The path of wage increases assumed, although to some extent patterned on past wage behavior, is lower than would be projected on the basis of past statistical relationships; in essence, it has been assumed that a structural change has taken place in labor market relations in favor of wage moderation. This view is supported by the fact that real disposable incomes have in fact risen faster during the recent years of wage moderation than they had during the previous period (1970s and 1980s) of high nominal wage increases, as well as by the rather low demands for nominal wage increases the Confederation of Labor Unions (LO) has brought to the negotiating table in the ongoing wage round. However, because of hysteresis effects, the labor market could be considerably tighter than indicated by the still (in a Norwegian context) relatively high unemployment rate. Furthermore, the rather benign behavior of private consumption projected rests on the assumption that consumer and banks learnt a lesson from the credit driven overheating of the 1980s; however, household balance sheets have strengthened notably in recent years as has the financial position of the banking system.

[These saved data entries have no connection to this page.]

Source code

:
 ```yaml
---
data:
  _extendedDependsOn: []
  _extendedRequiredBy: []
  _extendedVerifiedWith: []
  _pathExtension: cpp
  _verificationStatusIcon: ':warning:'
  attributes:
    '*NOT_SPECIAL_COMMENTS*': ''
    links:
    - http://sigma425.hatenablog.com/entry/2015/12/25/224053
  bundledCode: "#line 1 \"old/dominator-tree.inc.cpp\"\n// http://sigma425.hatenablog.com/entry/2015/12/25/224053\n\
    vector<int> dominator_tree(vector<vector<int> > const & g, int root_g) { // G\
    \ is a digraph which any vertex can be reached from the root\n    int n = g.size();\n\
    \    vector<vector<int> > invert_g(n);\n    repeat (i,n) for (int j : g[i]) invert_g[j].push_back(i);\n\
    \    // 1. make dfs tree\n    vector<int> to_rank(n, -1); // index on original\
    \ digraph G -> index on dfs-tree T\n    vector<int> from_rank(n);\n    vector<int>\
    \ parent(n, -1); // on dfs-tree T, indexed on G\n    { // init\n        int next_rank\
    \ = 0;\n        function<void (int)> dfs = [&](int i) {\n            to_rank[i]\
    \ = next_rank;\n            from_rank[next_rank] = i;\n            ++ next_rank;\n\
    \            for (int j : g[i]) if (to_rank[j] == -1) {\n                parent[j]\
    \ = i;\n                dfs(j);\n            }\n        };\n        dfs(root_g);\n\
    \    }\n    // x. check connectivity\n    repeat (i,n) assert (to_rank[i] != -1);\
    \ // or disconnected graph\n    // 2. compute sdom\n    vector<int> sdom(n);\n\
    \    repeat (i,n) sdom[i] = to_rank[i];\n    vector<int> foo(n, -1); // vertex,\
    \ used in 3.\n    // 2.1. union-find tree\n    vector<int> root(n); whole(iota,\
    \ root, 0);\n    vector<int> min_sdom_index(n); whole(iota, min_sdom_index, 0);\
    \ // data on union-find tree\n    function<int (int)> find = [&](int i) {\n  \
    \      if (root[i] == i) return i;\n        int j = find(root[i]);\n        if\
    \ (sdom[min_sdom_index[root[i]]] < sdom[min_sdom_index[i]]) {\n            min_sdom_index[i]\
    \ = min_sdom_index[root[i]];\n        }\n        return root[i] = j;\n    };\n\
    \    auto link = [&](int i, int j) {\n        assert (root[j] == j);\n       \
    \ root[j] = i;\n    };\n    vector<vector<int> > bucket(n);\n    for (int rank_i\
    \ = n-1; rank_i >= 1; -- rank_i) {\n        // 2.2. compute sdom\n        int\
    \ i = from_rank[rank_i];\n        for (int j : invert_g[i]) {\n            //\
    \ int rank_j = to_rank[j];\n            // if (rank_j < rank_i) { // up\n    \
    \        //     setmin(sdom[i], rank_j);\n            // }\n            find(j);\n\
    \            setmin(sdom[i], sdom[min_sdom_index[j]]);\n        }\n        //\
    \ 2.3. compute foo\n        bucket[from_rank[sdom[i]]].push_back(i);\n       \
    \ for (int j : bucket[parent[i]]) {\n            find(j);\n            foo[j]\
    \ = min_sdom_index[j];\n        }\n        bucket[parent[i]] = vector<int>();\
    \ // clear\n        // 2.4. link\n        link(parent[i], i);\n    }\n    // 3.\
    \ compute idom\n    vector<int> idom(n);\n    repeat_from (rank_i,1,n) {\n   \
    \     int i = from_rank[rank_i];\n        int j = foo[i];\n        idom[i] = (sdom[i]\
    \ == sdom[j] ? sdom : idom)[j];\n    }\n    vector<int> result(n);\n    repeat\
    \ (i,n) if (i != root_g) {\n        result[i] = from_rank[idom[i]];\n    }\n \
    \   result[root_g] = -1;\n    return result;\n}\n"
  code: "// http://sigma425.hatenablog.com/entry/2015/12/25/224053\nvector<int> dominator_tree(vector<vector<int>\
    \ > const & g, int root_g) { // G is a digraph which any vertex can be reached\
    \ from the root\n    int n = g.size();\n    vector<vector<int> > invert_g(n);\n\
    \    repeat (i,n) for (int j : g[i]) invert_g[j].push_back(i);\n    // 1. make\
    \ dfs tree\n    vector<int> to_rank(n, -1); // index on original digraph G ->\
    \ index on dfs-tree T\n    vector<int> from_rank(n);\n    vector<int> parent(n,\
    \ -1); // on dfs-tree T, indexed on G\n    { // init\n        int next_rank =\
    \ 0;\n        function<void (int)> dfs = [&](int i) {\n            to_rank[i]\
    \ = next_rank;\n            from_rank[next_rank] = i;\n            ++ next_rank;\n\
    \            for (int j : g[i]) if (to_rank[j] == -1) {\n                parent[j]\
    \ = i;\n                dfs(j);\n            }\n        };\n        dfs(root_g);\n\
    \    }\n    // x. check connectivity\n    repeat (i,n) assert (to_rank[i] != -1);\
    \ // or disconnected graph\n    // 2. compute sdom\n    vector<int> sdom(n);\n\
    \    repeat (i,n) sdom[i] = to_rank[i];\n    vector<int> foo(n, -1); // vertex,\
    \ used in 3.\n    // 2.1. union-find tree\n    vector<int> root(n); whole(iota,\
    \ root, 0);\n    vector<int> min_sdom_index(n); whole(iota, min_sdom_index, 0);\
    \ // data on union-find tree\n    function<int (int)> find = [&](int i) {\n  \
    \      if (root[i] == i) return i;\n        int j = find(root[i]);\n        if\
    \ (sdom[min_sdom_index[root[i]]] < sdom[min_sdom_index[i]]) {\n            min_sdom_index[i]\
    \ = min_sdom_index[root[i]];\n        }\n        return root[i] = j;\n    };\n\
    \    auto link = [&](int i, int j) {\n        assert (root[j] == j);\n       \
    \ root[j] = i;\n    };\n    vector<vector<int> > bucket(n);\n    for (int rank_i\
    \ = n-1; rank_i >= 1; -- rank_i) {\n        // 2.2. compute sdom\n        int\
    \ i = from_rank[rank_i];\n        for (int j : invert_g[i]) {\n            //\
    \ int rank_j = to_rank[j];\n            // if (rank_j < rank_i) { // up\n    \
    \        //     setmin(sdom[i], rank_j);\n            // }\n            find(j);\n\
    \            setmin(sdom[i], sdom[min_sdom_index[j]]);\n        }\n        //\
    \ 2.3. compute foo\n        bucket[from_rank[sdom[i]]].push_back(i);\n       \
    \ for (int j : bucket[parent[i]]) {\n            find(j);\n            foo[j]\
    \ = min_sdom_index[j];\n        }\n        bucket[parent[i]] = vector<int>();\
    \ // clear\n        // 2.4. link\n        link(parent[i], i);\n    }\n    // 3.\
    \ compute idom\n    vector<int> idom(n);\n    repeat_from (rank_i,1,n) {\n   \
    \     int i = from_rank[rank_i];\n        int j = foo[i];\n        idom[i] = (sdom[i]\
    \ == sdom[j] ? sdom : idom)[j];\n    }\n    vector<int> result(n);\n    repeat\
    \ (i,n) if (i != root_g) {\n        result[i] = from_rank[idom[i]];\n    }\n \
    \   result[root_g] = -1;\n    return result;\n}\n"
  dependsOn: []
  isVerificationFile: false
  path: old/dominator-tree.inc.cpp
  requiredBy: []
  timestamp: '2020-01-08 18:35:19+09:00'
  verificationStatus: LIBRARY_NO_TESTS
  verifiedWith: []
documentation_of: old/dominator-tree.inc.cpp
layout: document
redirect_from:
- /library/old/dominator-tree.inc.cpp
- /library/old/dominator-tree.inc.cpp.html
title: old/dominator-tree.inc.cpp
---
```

On the other hand, there is the possibility of a more pronounced slowdown in industrial country economic activity; as a result, the growth of export markets for traditional Norwegian exports could be slower than assumed. Also, while real oil prices are currently far below their highs of the early 1980s, and the likelihood of a collapse in prices as occurred in 1986 seems low, the Norwegian economy remains vulnerable to a shock to oil prices. 1/

1/

Prepared by Birgir Arnason.

2/

Ministry of Finance, Nationalbudsjettet 1996, October 1995; Norges Bank, Penger og Kreditt 1995/4, December 1995; Statistics Norway, Okonomiske analyser 9/95. December 1995.

3/

Norges Bank also looked at cases in which fiscal policy was somewhat tighter and wages rose more moderately. The differences between the respective cases were not large.

4/

According to Norges Bank, the mainland economy is already at, or very close to potential. With the mainland economy expanding by 2.8 percent in 1996, mainland output could well rise above potential. The growth of potential output has been estimated at 2-2.3 percent.

1/

According to the Government’s Long-Term Program for 1994-97 fiscal policy in the medium term is premised on keeping expenditure growth below that of mainland output while preserving the basic elements of the tax system introduced in the early 1990s.

2/

Purely for technical reasons, the exchange rate against the ECU was assumed to remain stable over the projection period at its average level over the three-month period September-November, 1995, and current interest differentials were assumed to be consistent with that stable exchange rate.

1/

Regarding the factor payments abroad, it is worth noting that Norway became a net creditor to the rest of the world in the course of 1995 but that significant dividend payments abroad on the heavy foreign investment in the petroleum sector will continue.

2/

These projections assume oil prices of around US$17 per barrel (1996 prices) through the projection period.

1/

A measure of the vulnerability of the Norwegian economy to an oil price shock is that a 10 percent reduction in the price would reduce exports by around 3 percent and reduce the net cash flow from the petroleum sector to the budget by around 0.8 percent of GDP.